I wonder what it is like to listen to music and just think “that’s nice.”
It’s been a long time since I have felt that was the case, and I almost miss it. It gets fairly tiring getting pulled so emotionally in every direction during the few minutes a song is running, or sometimes, the whole album. Of course, not everything I listen to immediately hits me like that, or if I am listening to something extremely casually without paying attention to what is going on, I don’t tend to find myself getting emotional. But, how does one get attached? And how does that stay?
When I listen to music, I try as hard as I can to listen to whole albums at once. They were built to be a solid piece for a reason, so I am going to abide by what the artist was trying to convey. Yeah, I have playlists and listen to singles as they come through, but if I can help it, I’m doing the whole album drag. Typically in my car, from my box of CDs. The whole album experience really helps dive deep into the emotion the album was trying to pull in the first place, it’s like a story.

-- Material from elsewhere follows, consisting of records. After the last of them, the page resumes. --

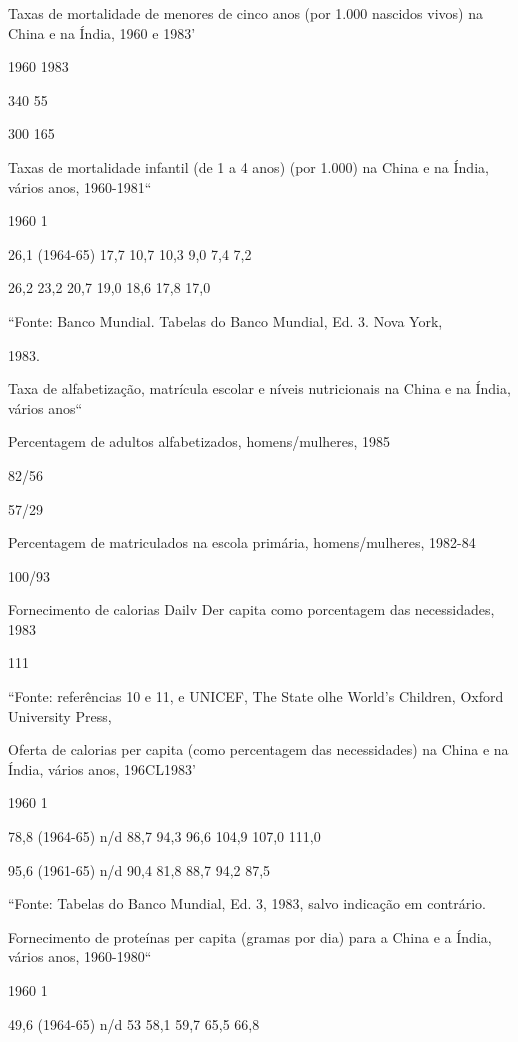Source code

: \documentclass[twocolumn,amsmath,amssymb,aps,pre,floatfix]{revtex4-2}
\begin{document}
\par
Taxas de mortalidade de menores de cinco anos (por 1.000 nascidos vivos) na China e na Índia, 1960 e 1983'
\par
1960 1983
\par
340 55
\par
300 165
\par
Taxas de mortalidade infantil (de 1 a 4 anos) (por 1.000) na China e na Índia, vários anos, 1960-1981“
\par
1960 1%
\par
26,1 (1964-65) 17,7 10,7 10,3 9,0 7,4 7,2
\par
26,2 23,2 20,7 19,0 18,6 17,8 17,0
\par
“Fonte: Banco Mundial. Tabelas do Banco Mundial, Ed. 3. Nova York,
\par
1983.
\par
Taxa de alfabetização, matrícula escolar e níveis nutricionais na China e na Índia, vários anos“
\par
Percentagem de adultos alfabetizados, homens/mulheres, 1985
\par
82/56
\par
57/29
\par
Percentagem de matriculados na escola primária, homens/mulheres, 1982-84
\par
100/93
\par
Fornecimento de calorias Dailv Der capita como porcentagem das necessidades, 1983
\par
111
\par
“Fonte: referências 10 e 11, e UNICEF, The State olhe World’s Children, Oxford University Press,
\par
Oferta de calorias per capita (como percentagem das necessidades) na China e na Índia, vários anos, 196CL1983'
\par
1960 1%
\par
78,8 (1964-65) n/d 88,7 94,3 96,6 104,9 107,0 111,0
\par
95,6 (1961-65) n/d 90,4 81,8 88,7 94,2 87,5%
\par
“Fonte: Tabelas do Banco Mundial, Ed. 3, 1983, salvo indicação em contrário.
\par
Fornecimento de proteínas per capita (gramas por dia) para a China e a Índia, vários anos, 1960-1980“
\par
1960 1%
\par
49,6 (1964-65) n/d 53 58,1 59,7 65,5 66,8
\par
\end{document}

Secondly, I try to give the album my attention and time. It’s really easy to listen to an album while doing other things, but you miss a lot of the details. You don’t hear the lyrics, you miss that really important harmony. All the subtleties that can really make or break a song, or tug at your heartstrings.
If I find that I really enjoy an album, I listen to it constantly. I read the lyrics, break down each instrumental section, try to find the reasons the artists wrote the song. I want to really dig into the details.
But none of those reasons are really why I get so attached. Those are just habits I’ve picked up that might contribute to the emotional whole, but that’s not much on its own. It’s because music finds me at just the right time, at just the right pivot, at just the right emotion to sit with me. A song that I once listened to casually starts to catch in my throat in a turn of a single listen. A song which mean little suddenly starts to mean a lot because it was in the background while my friend and I had a serious conversation. An album which was important became immediately more important when I realized I could no longer sing along to it with my best friends.
When I finally break down the song, and I hear the lyrics and the instrumentals in their own parts I tend to find a home in those words and the melodies. There are a few songs whose bass lines remind me of a very specific night this past summer, with some very special people. It’s crazy.
Though it would be nice to not have a song show up randomly on my playlists and punch me in the face with its realism, it is also quite pleasant to find such a home in something that I can play on repeat, and call a constant.